Franklin now threw all his influence into the fight for the Constitution’s ratification. His closing speech, by the tacit consent of the other delegates, was widely reprinted, violating the strict secrecy rule of the Convention. In Pennsylvania, Franklin lent his unique prestige by appearing, in person before the General Assembly to present a copy of the Constitution to that body, calling upon them to take the necessary steps to ratify it as soon as possible. Washington’s support of the Constitution was a crucial influence in persuading many reluctant states, especially his own Virginia, to ratify it. Not so many historians have recalled that his name was regularly linked with Franklin’s in newspaper arguments in its behalf.
Nine months after the Convention ended, Franklin was able to tell one of his French friends proudly: “Eight states have now agreed to the proposed new Constitution, . . . one more agreeing, it will be carried into execution.” But he would not be “taking a share in the management of it.” His “age and infirmities render him as unfit for the business, as the business would be for him. . . . General Washington is the man that all eyes are fixed on for President, and what little influence I might have, is devoted to him.”
Franklin continued to watch with fascination while the first national elections were held. In this same period he accepted a third term as president of Pennsylvania. He admitted to Jane Mecom that he should have turned the job down. Humorously, he noted that his old friend Dr. Cooper, when Franklin complained that the electorate was resolved to pick his bones, replied that he approved their taste because, “the nearer the bone, the sweeter the meat.” To someone he trusted so intimately as Jane, Franklin could not resist admitting the pride he felt in this third election. “It is no small pleasure to me, and I suppose it will give my sister pleasure, that after such a
long trial of me, I should be elected a third time by my fellow citizens, without a dissenting vote but my own, to fill the most honourable post in their power to bestow.
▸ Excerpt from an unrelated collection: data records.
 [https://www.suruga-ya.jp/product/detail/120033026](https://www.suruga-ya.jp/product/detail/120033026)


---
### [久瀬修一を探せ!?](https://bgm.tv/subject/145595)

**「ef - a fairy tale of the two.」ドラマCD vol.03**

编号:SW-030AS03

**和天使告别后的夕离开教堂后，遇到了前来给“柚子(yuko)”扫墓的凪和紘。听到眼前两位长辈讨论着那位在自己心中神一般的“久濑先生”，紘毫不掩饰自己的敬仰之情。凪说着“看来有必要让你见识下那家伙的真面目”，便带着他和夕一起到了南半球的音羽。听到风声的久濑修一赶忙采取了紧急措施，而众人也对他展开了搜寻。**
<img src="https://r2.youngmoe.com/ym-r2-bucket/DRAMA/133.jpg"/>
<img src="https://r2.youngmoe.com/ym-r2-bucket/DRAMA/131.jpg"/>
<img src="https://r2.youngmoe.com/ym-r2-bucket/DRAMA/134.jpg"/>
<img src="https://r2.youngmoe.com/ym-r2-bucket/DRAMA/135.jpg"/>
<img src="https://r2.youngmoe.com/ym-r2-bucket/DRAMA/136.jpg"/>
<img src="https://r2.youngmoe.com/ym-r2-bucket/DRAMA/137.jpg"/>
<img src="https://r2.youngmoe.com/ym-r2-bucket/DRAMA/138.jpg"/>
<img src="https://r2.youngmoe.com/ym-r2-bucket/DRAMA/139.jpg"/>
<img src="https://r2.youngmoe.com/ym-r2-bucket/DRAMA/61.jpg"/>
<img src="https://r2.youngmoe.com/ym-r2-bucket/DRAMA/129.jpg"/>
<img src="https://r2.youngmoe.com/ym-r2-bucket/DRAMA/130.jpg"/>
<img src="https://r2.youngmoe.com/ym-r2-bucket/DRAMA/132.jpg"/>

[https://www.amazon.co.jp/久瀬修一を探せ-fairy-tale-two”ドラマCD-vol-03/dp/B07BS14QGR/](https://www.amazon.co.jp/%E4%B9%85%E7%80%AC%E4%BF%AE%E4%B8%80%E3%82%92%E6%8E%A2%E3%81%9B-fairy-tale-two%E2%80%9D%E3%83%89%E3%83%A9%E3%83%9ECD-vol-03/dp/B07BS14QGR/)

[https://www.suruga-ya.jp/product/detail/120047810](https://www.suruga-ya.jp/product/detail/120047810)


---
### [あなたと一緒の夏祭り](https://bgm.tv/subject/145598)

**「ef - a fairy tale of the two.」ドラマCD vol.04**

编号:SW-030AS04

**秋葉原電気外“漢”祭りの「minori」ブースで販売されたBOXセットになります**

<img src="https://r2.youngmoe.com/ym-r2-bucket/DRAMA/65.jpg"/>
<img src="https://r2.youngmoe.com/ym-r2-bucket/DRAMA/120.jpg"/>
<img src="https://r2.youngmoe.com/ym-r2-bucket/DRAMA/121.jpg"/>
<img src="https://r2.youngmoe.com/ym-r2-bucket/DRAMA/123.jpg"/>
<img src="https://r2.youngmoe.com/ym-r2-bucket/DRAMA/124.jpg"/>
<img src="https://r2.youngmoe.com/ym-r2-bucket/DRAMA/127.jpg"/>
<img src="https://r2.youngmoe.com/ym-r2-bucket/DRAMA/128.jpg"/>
This universal and unbounded confidence of a whole people flatters my vanity much more than a peerage could do.”
But Franklin was able to give little time to the job. His health deteriorated rapidly after the last great effort of the Constitutional Convention. The bladder stone gave him more and more pain, and he was forced to take opium, which made it difficult for him to concentrate on reading or writing. He managed to finish a few more pages of the autobiography, but he stopped at his arrival in England in 1757, when his really significant public career began. He bore his bouts of pain with amazing fortitude, even preferring it to the opium because he wanted to keep his mind clear.